EnglishPod - Protest!


M: Hello everyone! Welcome to EnglishPod! My name is Marco.

E: And I'm Erica.

M: And today with Erica we have a very aggressive lesson for you today.

E: That's true. We've got a revolutionary lesson.

M: Yes, today at EnglishPod we're protesting. So, Erica, why don't you tell us what a protest is?

E: Well, uh, when you protest something, you go into the streets and show your disagreement.

M: Right. And you yell and you have signs and everyone's just protesting.

E: And the news comes and if itif it's not clear now, it'll be clearer after the dialogue, I'm sure.

M: Definitely, definitely. So, why don't we start with ourvocabulary preview”?

Voice: Vocabulary preview.

E: We heave two words in our vocabulary preview today. The first is bankrupt.

M: Bankrupt.

E: Bankrupt.

M: Bankrupt.

E: So, if a company goes bankrupt, what happens?

M: It means that company doesn't have any more money.

E: So, it can't pay salaries.

M: It can't pay anything.

E: Can't pay its bills. Yeah, uh, so, basically, if it's bankrupts, it's probably going to close.

M: Exactly.

E: Okay, our second word today is bailout.

M: Bailout.

E: Bailout.

M: Bailout.

E: B-A-I-L, bailout.

M: So, bailout is when the government gives money to a company that is about to go bankrupt.

E: That's true.
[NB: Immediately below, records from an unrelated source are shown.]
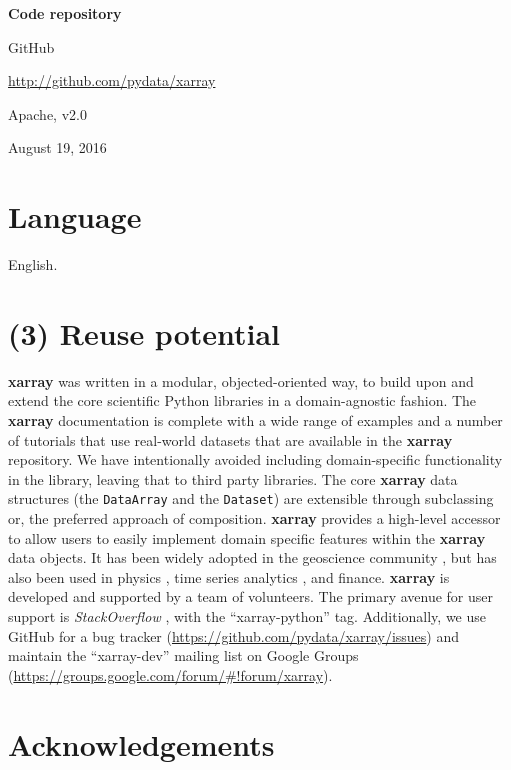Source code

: \documentclass{jors}
\begin{document}
{\bf Code repository}

\begin{description}[noitemsep,topsep=0pt]
	\item[Name:] GitHub
	\item[Identifier:] \url{http://github.com/pydata/xarray}
	\item[Licence:] Apache, v2.0
	\item[Date published:] August 19, 2016
\end{description}

\section*{Language}

English.

\section*{(3) Reuse potential}

\textbf{xarray} was written in a modular, objected-oriented way, to build upon and extend the core scientific Python libraries in a domain-agnostic fashion.
The \textbf{xarray} documentation is complete with a wide range of examples and a number of tutorials that use real-world datasets that are available in the \textbf{xarray} repository.
We have intentionally avoided including domain-specific functionality in the library, leaving that to third party libraries.
The core \textbf{xarray} data structures (the \verb|DataArray| and the \verb|Dataset|) are extensible through subclassing or, the preferred approach of composition.
\textbf{xarray} provides a high-level accessor to allow users to easily implement domain specific features within the \textbf{xarray} data objects.
It has been widely adopted in the geoscience community \citep[e.g.][]{xgcm,Dawson_2016a,Dawson_2016b}, but has also been used in physics \citep[e.g.][]{pycalphad}, time series analytics \citep{cesium}, and finance.
\textbf{xarray} is developed and supported by a team of volunteers.
The primary avenue for user support is \textit{StackOverflow} \citep{stackoverflow}, with the ``xarray-python'' tag.
Additionally, we use GitHub for a bug tracker (\url{https://github.com/pydata/xarray/issues}) and maintain the ``xarray-dev'' mailing list on Google Groups (\url{https://groups.google.com/forum/#!forum/xarray}).

\section*{Acknowledgements}
\end{document}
It's emergency money that will help save the company. Well, these two words are taken directly from our dialogue. And in today's dialogue we're going to bring you live to a newscast.

M: Right, so, why don't we just listen to the dialogue?


M: Wow, these people are really angry.

E: I think they're furious.

M: Hehe. Well, I think they have some good points and we'll talk about that later, but now

E: It's time forlanguage takeaway”.

Voice: Language takeaway.

E: There's some great language in this dialogue. A lot of language we use to express our anger.

M: Right. And one of those words and the first one for language takeaway is injustice.

E: Injustice.

M: Injustice.

E: An injustice.

M: So, an injustice is something that isn't fair.

E: It's totally unfair.

M: It's unfair, yeah.

E: Uhu.

M: This is an injustice. Let's look at our second word - outrage.

E: Outrage.

M: Outrage.

E: An outrage.

M: So, Erica, why don't you give us an example on how you would use outrage?

E: There's no more coffee! This is an outrage!

M: Yeah, that ???. That's an outrage! Okay.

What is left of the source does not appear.